[Stored items]
::::::::::

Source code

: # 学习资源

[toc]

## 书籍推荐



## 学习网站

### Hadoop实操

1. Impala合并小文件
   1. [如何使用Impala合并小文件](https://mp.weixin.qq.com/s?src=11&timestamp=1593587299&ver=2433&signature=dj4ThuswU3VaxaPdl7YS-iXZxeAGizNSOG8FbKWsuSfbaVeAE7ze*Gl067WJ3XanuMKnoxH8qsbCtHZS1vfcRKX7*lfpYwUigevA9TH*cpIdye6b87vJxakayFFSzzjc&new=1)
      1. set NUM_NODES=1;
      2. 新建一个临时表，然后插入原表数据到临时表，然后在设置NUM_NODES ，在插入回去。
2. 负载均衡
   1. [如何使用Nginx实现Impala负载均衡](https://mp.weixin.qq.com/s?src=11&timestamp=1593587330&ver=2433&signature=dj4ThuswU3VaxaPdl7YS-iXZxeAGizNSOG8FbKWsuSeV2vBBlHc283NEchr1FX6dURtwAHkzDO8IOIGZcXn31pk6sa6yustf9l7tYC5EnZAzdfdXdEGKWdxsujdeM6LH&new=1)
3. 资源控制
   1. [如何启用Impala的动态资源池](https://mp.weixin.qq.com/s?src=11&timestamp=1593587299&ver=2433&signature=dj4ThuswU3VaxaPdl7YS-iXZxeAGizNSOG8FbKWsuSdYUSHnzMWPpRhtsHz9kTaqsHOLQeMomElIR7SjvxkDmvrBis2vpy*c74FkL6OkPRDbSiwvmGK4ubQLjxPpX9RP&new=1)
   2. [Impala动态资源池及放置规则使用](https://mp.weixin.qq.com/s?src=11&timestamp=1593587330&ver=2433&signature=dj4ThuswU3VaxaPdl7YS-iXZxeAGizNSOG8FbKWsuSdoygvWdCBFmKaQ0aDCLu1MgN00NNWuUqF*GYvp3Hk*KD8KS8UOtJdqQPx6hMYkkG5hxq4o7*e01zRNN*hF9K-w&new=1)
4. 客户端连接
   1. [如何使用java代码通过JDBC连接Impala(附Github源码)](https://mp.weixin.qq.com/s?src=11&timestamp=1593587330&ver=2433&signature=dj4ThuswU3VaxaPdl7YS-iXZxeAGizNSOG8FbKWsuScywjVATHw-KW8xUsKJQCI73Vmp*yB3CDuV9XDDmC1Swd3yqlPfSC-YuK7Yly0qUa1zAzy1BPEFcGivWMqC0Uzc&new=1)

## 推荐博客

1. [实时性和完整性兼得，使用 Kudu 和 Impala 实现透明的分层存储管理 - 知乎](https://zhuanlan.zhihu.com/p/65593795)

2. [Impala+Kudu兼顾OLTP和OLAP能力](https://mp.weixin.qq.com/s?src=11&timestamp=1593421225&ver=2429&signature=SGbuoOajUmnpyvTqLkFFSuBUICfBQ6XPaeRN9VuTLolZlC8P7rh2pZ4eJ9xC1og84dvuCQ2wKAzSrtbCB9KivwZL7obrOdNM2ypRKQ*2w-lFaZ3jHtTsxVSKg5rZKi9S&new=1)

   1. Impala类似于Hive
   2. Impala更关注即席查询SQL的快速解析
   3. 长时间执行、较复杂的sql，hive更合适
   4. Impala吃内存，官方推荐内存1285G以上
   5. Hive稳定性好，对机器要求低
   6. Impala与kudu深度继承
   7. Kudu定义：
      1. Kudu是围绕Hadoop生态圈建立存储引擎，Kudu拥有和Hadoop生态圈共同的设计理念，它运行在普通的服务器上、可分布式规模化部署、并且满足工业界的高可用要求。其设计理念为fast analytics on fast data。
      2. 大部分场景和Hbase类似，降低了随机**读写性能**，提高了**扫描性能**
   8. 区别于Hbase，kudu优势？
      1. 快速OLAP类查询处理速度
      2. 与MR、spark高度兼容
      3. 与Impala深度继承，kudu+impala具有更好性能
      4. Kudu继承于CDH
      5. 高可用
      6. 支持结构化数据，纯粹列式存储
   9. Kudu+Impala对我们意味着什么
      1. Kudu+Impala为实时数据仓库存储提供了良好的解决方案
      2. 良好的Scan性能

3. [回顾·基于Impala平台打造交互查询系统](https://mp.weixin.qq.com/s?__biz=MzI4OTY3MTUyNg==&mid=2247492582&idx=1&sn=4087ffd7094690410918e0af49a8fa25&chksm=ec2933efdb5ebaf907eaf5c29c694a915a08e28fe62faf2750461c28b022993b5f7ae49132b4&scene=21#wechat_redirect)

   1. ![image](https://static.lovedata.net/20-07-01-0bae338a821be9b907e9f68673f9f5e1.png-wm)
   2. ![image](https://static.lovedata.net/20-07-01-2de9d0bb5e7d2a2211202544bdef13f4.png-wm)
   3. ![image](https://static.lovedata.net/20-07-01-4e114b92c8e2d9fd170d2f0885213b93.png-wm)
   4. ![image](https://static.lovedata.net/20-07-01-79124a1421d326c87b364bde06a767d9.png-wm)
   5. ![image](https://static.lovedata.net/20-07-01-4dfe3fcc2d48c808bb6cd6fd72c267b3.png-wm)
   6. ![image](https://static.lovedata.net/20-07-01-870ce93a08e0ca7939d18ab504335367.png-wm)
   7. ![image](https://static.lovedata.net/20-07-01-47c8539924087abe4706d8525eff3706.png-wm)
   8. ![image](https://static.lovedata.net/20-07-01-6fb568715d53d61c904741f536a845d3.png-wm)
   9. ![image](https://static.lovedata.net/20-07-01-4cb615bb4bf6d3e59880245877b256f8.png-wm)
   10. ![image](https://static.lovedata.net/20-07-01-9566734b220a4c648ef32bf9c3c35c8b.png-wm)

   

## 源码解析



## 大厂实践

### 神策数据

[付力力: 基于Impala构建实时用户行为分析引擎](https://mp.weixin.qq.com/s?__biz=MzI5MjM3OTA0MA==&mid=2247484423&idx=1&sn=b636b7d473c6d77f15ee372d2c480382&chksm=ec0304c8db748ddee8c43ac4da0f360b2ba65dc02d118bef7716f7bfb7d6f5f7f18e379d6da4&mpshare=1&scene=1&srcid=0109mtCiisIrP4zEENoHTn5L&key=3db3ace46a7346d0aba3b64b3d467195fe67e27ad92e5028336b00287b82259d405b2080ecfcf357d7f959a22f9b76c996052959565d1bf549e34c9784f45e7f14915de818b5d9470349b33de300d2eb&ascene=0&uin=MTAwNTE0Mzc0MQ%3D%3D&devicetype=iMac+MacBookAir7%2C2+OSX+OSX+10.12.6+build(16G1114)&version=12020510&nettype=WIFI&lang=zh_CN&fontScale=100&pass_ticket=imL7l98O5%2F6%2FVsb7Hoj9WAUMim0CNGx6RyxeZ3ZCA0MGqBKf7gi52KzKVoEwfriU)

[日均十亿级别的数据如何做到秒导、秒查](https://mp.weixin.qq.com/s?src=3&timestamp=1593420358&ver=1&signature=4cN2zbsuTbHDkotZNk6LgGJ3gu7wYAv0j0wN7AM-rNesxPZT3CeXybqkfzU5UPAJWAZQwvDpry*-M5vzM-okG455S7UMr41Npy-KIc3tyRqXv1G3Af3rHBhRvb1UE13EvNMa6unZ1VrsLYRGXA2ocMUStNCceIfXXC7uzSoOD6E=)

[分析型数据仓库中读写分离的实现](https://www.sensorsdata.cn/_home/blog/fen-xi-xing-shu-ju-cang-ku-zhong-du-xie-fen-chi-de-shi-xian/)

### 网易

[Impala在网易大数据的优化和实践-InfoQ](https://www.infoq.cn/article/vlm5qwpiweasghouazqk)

::::::::::

## Task objective
Write down again, exactly as given, only the lines above that fall from the line with "5. Hive稳定性好，对机器要求低" to the line with "1. 快速OLAP类查询处理速度", inclusive.

## Result of the task
   5. Hive稳定性好，对机器要求低
   6. Impala与kudu深度继承
   7. Kudu定义：
      1. Kudu是围绕Hadoop生态圈建立存储引擎，Kudu拥有和Hadoop生态圈共同的设计理念，它运行在普通的服务器上、可分布式规模化部署、并且满足工业界的高可用要求。其设计理念为fast analytics on fast data。
      2. 大部分场景和Hbase类似，降低了随机**读写性能**，提高了**扫描性能**
   8. 区别于Hbase，kudu优势？
      1. 快速OLAP类查询处理速度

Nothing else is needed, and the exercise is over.